::: EXTRACTED RECORDS :::

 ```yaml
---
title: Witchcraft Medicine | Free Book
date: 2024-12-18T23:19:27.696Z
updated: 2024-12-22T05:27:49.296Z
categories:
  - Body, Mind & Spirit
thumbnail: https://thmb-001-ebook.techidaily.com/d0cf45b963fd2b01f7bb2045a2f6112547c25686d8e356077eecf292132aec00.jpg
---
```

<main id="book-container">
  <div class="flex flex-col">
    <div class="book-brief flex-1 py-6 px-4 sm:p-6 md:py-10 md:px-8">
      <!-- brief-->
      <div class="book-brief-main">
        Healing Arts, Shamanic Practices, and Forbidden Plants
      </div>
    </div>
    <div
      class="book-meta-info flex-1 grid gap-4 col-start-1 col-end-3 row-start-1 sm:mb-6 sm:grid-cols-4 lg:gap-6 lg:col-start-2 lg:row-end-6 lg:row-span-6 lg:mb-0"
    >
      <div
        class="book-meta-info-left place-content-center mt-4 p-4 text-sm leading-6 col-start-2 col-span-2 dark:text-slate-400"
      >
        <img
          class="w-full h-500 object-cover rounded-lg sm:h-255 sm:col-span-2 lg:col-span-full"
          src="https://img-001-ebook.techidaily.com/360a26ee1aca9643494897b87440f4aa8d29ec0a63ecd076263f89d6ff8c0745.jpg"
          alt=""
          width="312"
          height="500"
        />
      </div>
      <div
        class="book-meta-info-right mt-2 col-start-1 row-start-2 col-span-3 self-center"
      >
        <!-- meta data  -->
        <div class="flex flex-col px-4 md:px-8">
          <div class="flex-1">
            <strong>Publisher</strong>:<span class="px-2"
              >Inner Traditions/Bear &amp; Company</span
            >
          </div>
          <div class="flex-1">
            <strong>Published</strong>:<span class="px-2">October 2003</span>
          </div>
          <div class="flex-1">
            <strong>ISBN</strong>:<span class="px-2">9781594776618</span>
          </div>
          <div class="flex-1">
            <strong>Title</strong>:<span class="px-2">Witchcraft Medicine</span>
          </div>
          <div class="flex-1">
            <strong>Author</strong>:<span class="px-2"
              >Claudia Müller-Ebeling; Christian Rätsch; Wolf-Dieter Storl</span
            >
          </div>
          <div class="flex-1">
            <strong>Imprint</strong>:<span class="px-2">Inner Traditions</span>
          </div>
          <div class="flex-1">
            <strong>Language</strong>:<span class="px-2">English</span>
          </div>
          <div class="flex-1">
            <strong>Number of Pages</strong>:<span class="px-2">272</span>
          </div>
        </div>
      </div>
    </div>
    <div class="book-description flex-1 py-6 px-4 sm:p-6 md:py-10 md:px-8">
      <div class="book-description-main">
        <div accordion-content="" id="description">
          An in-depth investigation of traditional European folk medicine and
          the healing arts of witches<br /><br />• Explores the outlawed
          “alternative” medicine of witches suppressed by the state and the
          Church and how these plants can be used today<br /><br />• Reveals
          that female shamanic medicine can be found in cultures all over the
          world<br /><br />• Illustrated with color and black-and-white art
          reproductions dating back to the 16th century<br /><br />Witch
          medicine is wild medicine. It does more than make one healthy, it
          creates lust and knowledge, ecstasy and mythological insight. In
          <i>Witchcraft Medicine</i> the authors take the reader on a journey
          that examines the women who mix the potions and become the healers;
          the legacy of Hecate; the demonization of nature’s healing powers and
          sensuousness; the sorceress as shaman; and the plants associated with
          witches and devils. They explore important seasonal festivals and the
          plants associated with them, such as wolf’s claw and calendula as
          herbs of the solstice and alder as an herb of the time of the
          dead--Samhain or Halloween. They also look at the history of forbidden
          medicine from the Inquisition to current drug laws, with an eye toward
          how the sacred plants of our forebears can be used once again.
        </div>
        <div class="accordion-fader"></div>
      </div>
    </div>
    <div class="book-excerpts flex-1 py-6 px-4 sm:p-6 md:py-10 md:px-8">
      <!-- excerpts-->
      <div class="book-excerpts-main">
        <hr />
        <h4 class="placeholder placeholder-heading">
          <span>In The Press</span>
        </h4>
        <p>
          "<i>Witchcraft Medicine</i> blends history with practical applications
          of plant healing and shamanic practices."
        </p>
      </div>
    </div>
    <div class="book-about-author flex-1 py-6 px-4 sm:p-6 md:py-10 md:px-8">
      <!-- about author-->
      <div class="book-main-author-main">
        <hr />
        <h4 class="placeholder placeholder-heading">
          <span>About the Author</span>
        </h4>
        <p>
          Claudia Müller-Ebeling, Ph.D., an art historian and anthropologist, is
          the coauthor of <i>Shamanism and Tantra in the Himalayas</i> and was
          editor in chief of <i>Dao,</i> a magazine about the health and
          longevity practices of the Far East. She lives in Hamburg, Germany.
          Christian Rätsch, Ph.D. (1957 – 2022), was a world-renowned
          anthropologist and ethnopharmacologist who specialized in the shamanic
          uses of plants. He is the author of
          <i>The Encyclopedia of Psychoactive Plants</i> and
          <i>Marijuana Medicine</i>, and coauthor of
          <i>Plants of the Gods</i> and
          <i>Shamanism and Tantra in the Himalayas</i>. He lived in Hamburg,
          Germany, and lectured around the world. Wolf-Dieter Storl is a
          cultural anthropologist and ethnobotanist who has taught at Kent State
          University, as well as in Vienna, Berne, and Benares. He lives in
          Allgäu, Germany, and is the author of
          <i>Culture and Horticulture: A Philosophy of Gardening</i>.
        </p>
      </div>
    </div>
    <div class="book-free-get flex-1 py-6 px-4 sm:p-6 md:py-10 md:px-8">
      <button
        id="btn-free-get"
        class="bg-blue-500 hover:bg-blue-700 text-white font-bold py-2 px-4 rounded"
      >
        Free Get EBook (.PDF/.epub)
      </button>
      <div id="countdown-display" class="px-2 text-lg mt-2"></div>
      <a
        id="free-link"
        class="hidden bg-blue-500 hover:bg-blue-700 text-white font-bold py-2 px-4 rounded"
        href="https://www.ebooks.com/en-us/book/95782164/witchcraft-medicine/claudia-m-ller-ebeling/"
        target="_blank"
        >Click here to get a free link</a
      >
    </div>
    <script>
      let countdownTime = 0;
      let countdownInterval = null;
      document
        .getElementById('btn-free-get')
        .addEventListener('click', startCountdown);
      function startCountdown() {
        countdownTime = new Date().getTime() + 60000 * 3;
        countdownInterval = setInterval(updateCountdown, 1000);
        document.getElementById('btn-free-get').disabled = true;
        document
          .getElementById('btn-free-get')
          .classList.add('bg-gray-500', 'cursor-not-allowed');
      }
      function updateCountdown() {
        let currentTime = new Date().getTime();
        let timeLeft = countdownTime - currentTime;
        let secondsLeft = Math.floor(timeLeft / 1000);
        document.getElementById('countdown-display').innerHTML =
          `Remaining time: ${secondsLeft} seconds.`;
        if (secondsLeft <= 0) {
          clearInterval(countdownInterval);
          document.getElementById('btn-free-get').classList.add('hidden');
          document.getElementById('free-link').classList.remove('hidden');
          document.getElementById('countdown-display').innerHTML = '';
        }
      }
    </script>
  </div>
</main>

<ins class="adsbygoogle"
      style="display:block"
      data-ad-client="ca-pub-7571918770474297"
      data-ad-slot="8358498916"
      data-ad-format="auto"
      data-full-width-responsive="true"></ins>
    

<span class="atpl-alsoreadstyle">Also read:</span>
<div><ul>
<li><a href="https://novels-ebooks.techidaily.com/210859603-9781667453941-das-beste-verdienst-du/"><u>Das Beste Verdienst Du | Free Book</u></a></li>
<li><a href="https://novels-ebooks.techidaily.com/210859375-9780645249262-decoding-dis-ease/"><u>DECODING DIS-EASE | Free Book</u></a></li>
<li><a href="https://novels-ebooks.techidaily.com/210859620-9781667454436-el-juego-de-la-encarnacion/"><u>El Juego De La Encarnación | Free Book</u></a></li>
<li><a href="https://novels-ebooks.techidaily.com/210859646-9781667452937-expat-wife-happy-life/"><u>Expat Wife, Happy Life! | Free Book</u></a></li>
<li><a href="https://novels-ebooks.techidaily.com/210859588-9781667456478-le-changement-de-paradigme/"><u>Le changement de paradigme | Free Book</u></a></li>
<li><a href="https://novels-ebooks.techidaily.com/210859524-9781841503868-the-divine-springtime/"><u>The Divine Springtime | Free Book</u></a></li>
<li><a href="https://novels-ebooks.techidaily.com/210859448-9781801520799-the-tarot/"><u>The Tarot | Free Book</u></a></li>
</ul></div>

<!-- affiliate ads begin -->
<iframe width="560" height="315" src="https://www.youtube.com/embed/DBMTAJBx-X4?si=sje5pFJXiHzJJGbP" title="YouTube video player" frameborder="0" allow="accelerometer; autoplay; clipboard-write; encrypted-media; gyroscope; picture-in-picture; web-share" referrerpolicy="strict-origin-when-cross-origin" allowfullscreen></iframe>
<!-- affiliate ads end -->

:::

> [THE PROBLEM]: Your answer should be every line above that contains the word "lives".

> [WRITTEN SOLUTION]:
          longevity practices of the Far East. She lives in Hamburg, Germany.
          University, as well as in Vienna, Berne, and Benares. He lives in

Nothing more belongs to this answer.